WORK TO BE COMPLETED
Write out the entries below exactly, but only from the line containing "Теперь поэкспериментируем с" through the line containing "the tick count.", and without the pictures.

Stored data entries:
*** Begin section ***

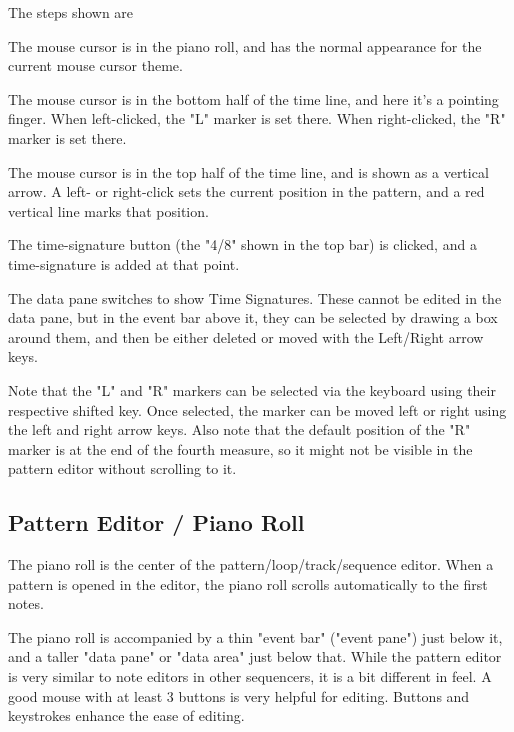    The steps shown are

   \begin{enumber}
      \item The mouse cursor is in the piano roll, and has the normal
         appearance for the current mouse cursor theme.
      \item The mouse cursor is in the bottom half of the time line, and
         here it's a pointing finger.
         When left-clicked, the "L" marker is set there.
         When right-clicked, the "R" marker is set there.
      \item The mouse cursor is in the top half of the time line, and is
         shown as a vertical arrow.
         A left- or right-click sets the current position in the
         pattern, and a red vertical line marks that position.
      \item The time-signature button (the "4/8" shown in the top
         bar) is clicked, and a time-signature is added at that point.
      \item The data pane switches to show Time Signatures.
         These cannot be edited in the data pane, but in the event bar above
         it, they can be selected by drawing a box around them, and then
         be either deleted or moved with the Left/Right arrow keys.
   \end{enumber}

   Note that the "L" and "R" markers can be selected via the keyboard using
   their respective shifted key.  Once selected, the marker can be moved left
   or right using the left and right arrow keys.
   Also note that the default position of the "R" marker is at the end of the
   fourth measure, so it might not be visible in the pattern editor without
   scrolling to it.

\subsection{Pattern Editor / Piano Roll}
\label{subsec:pattern_editor_piano_roll}

   The piano roll is the center of the pattern/loop/track/sequence editor.
   When a pattern is opened in the editor, the piano roll scrolls
   automatically to the first notes.

   The piano roll is accompanied by a thin "event bar"
   ("event pane") just below it,
   and a taller "data pane" or "data area" just below that.
   While the pattern editor is very similar to note editors in other
   sequencers, it is a bit different in feel.  A good mouse with at least 3
   buttons is very helpful for editing.  Buttons and keystrokes enhance the
   ease of editing.

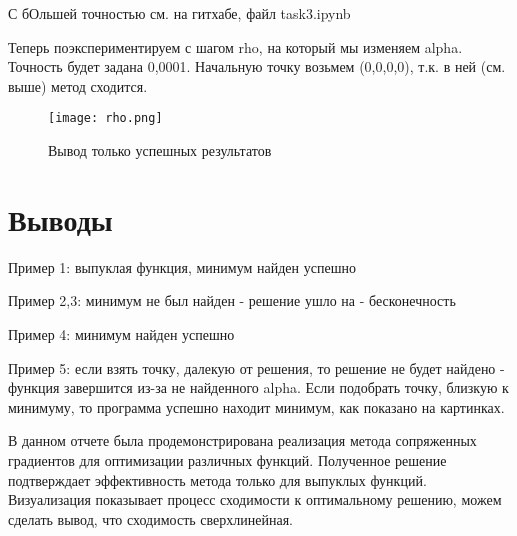 \documentclass{article}
\begin{document}
С бОльшей точностью см. на гитхабе, файл task3.ipynb


Теперь поэкспериментируем с шагом rho, на который мы изменяем alpha.
Точность будет задана 0,0001.
Начальную точку возьмем (0,0,0,0), т.к. в ней (см. выше) метод сходится.

\begin{figure}[H]
    \centering
    \texttt{[image: rho.png]}
    \caption{Вывод только успешных результатов}
\end{figure}


\newpage
\section{Выводы}
Пример 1: выпуклая функция, минимум найден успешно

Пример 2,3: минимум не был найден - решение ушло на - бесконечность

Пример 4: минимум найден успешно

Пример 5: если взять точку, далекую от решения, то решение не будет найдено - функция завершится из-за не найденного alpha. Если подобрать точку, близкую к минимуму, то программа успешно находит минимум, как показано на картинках.


В данном отчете была продемонстрирована реализация метода сопряженных градиентов для оптимизации различных функций. Полученное решение подтверждает эффективность метода только для выпуклых функций. Визуализация показывает процесс сходимости к оптимальному решению, можем сделать вывод, что сходимость сверхлинейная.
\end{document}
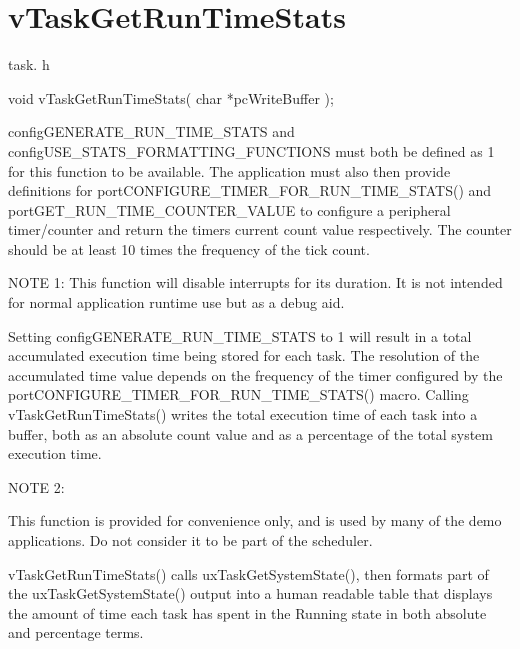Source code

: \hypertarget{group__v_task_get_run_time_stats}{\section{v\-Task\-Get\-Run\-Time\-Stats}
\label{group__v_task_get_run_time_stats}
}
task. h 
\begin{DoxyPre}void vTaskGetRunTimeStats( char *pcWriteBuffer );\end{DoxyPre}


config\-G\-E\-N\-E\-R\-A\-T\-E\-\_\-\-R\-U\-N\-\_\-\-T\-I\-M\-E\-\_\-\-S\-T\-A\-T\-S and config\-U\-S\-E\-\_\-\-S\-T\-A\-T\-S\-\_\-\-F\-O\-R\-M\-A\-T\-T\-I\-N\-G\-\_\-\-F\-U\-N\-C\-T\-I\-O\-N\-S must both be defined as 1 for this function to be available. The application must also then provide definitions for port\-C\-O\-N\-F\-I\-G\-U\-R\-E\-\_\-\-T\-I\-M\-E\-R\-\_\-\-F\-O\-R\-\_\-\-R\-U\-N\-\_\-\-T\-I\-M\-E\-\_\-\-S\-T\-A\-T\-S() and port\-G\-E\-T\-\_\-\-R\-U\-N\-\_\-\-T\-I\-M\-E\-\_\-\-C\-O\-U\-N\-T\-E\-R\-\_\-\-V\-A\-L\-U\-E to configure a peripheral timer/counter and return the timers current count value respectively. The counter should be at least 10 times the frequency of the tick count.

N\-O\-T\-E 1\-: This function will disable interrupts for its duration. It is not intended for normal application runtime use but as a debug aid.

Setting config\-G\-E\-N\-E\-R\-A\-T\-E\-\_\-\-R\-U\-N\-\_\-\-T\-I\-M\-E\-\_\-\-S\-T\-A\-T\-S to 1 will result in a total accumulated execution time being stored for each task. The resolution of the accumulated time value depends on the frequency of the timer configured by the port\-C\-O\-N\-F\-I\-G\-U\-R\-E\-\_\-\-T\-I\-M\-E\-R\-\_\-\-F\-O\-R\-\_\-\-R\-U\-N\-\_\-\-T\-I\-M\-E\-\_\-\-S\-T\-A\-T\-S() macro. Calling v\-Task\-Get\-Run\-Time\-Stats() writes the total execution time of each task into a buffer, both as an absolute count value and as a percentage of the total system execution time.

N\-O\-T\-E 2\-:

This function is provided for convenience only, and is used by many of the demo applications. Do not consider it to be part of the scheduler.

v\-Task\-Get\-Run\-Time\-Stats() calls ux\-Task\-Get\-System\-State(), then formats part of the ux\-Task\-Get\-System\-State() output into a human readable table that displays the amount of time each task has spent in the Running state in both absolute and percentage terms.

*** End section ***

RESULT
Теперь поэкспериментируем с шагом rho, на который мы изменяем alpha.
Точность будет задана 0,0001.
Начальную точку возьмем (0,0,0,0), т.к. в ней (см. выше) метод сходится.

\begin{figure}[H]
    \centering
    \texttt{[image: rho.png]}
    \caption{Вывод только успешных результатов}
\end{figure}


\newpage
\section{Выводы}
Пример 1: выпуклая функция, минимум найден успешно

Пример 2,3: минимум не был найден - решение ушло на - бесконечность

Пример 4: минимум найден успешно

Пример 5: если взять точку, далекую от решения, то решение не будет найдено - функция завершится из-за не найденного alpha. Если подобрать точку, близкую к минимуму, то программа успешно находит минимум, как показано на картинках.


В данном отчете была продемонстрирована реализация метода сопряженных градиентов для оптимизации различных функций. Полученное решение подтверждает эффективность метода только для выпуклых функций. Визуализация показывает процесс сходимости к оптимальному решению, можем сделать вывод, что сходимость сверхлинейная.
\end{document}
Source code

: \hypertarget{group__v_task_get_run_time_stats}{\section{v\-Task\-Get\-Run\-Time\-Stats}
\label{group__v_task_get_run_time_stats}
}
task. h 
\begin{DoxyPre}void vTaskGetRunTimeStats( char *pcWriteBuffer );\end{DoxyPre}


config\-G\-E\-N\-E\-R\-A\-T\-E\-\_\-\-R\-U\-N\-\_\-\-T\-I\-M\-E\-\_\-\-S\-T\-A\-T\-S and config\-U\-S\-E\-\_\-\-S\-T\-A\-T\-S\-\_\-\-F\-O\-R\-M\-A\-T\-T\-I\-N\-G\-\_\-\-F\-U\-N\-C\-T\-I\-O\-N\-S must both be defined as 1 for this function to be available. The application must also then provide definitions for port\-C\-O\-N\-F\-I\-G\-U\-R\-E\-\_\-\-T\-I\-M\-E\-R\-\_\-\-F\-O\-R\-\_\-\-R\-U\-N\-\_\-\-T\-I\-M\-E\-\_\-\-S\-T\-A\-T\-S() and port\-G\-E\-T\-\_\-\-R\-U\-N\-\_\-\-T\-I\-M\-E\-\_\-\-C\-O\-U\-N\-T\-E\-R\-\_\-\-V\-A\-L\-U\-E to configure a peripheral timer/counter and return the timers current count value respectively. The counter should be at least 10 times the frequency of the tick count.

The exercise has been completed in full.